[DATA PROVIDED Boundary: Start]

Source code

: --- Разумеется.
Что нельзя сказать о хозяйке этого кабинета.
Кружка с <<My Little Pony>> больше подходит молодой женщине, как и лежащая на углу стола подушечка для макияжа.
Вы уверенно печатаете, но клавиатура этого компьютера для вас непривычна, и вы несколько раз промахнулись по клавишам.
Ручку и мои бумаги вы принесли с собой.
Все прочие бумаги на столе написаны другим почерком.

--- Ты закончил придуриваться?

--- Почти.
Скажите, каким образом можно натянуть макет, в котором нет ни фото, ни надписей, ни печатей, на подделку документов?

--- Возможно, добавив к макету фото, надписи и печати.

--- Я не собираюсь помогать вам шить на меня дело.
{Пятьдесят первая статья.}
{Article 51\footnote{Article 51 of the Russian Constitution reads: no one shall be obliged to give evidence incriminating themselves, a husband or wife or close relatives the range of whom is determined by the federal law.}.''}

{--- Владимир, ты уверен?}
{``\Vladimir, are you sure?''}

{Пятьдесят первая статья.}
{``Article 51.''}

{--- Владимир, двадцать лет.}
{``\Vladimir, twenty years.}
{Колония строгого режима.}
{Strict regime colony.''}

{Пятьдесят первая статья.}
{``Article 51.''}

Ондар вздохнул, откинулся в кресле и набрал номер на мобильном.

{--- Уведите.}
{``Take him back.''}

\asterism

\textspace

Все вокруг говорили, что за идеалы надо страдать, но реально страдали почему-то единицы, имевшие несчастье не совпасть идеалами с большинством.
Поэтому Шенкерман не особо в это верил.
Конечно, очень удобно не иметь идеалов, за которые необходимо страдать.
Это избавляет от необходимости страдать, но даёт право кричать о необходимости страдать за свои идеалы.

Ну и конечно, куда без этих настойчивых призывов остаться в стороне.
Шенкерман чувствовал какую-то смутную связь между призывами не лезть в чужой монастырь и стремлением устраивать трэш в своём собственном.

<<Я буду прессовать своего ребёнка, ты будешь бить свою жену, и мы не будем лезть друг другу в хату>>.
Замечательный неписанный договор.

[DATA PROVIDED Boundary: End]

Your task is to repeat the data exactly, with nothing left out.

Source code

: --- Разумеется.
Что нельзя сказать о хозяйке этого кабинета.
Кружка с <<My Little Pony>> больше подходит молодой женщине, как и лежащая на углу стола подушечка для макияжа.
Вы уверенно печатаете, но клавиатура этого компьютера для вас непривычна, и вы несколько раз промахнулись по клавишам.
Ручку и мои бумаги вы принесли с собой.
Все прочие бумаги на столе написаны другим почерком.

--- Ты закончил придуриваться?

--- Почти.
Скажите, каким образом можно натянуть макет, в котором нет ни фото, ни надписей, ни печатей, на подделку документов?

--- Возможно, добавив к макету фото, надписи и печати.

--- Я не собираюсь помогать вам шить на меня дело.
{Пятьдесят первая статья.}
{Article 51\footnote{Article 51 of the Russian Constitution reads: no one shall be obliged to give evidence incriminating themselves, a husband or wife or close relatives the range of whom is determined by the federal law.}.''}

{--- Владимир, ты уверен?}
{``\Vladimir, are you sure?''}

{Пятьдесят первая статья.}
{``Article 51.''}

{--- Владимир, двадцать лет.}
{``\Vladimir, twenty years.}
{Колония строгого режима.}
{Strict regime colony.''}

{Пятьдесят первая статья.}
{``Article 51.''}

Ондар вздохнул, откинулся в кресле и набрал номер на мобильном.

{--- Уведите.}
{``Take him back.''}

\asterism

\textspace

Все вокруг говорили, что за идеалы надо страдать, но реально страдали почему-то единицы, имевшие несчастье не совпасть идеалами с большинством.
Поэтому Шенкерман не особо в это верил.
Конечно, очень удобно не иметь идеалов, за которые необходимо страдать.
Это избавляет от необходимости страдать, но даёт право кричать о необходимости страдать за свои идеалы.

Ну и конечно, куда без этих настойчивых призывов остаться в стороне.
Шенкерман чувствовал какую-то смутную связь между призывами не лезть в чужой монастырь и стремлением устраивать трэш в своём собственном.

<<Я буду прессовать своего ребёнка, ты будешь бить свою жену, и мы не будем лезть друг другу в хату>>.
Замечательный неписанный договор.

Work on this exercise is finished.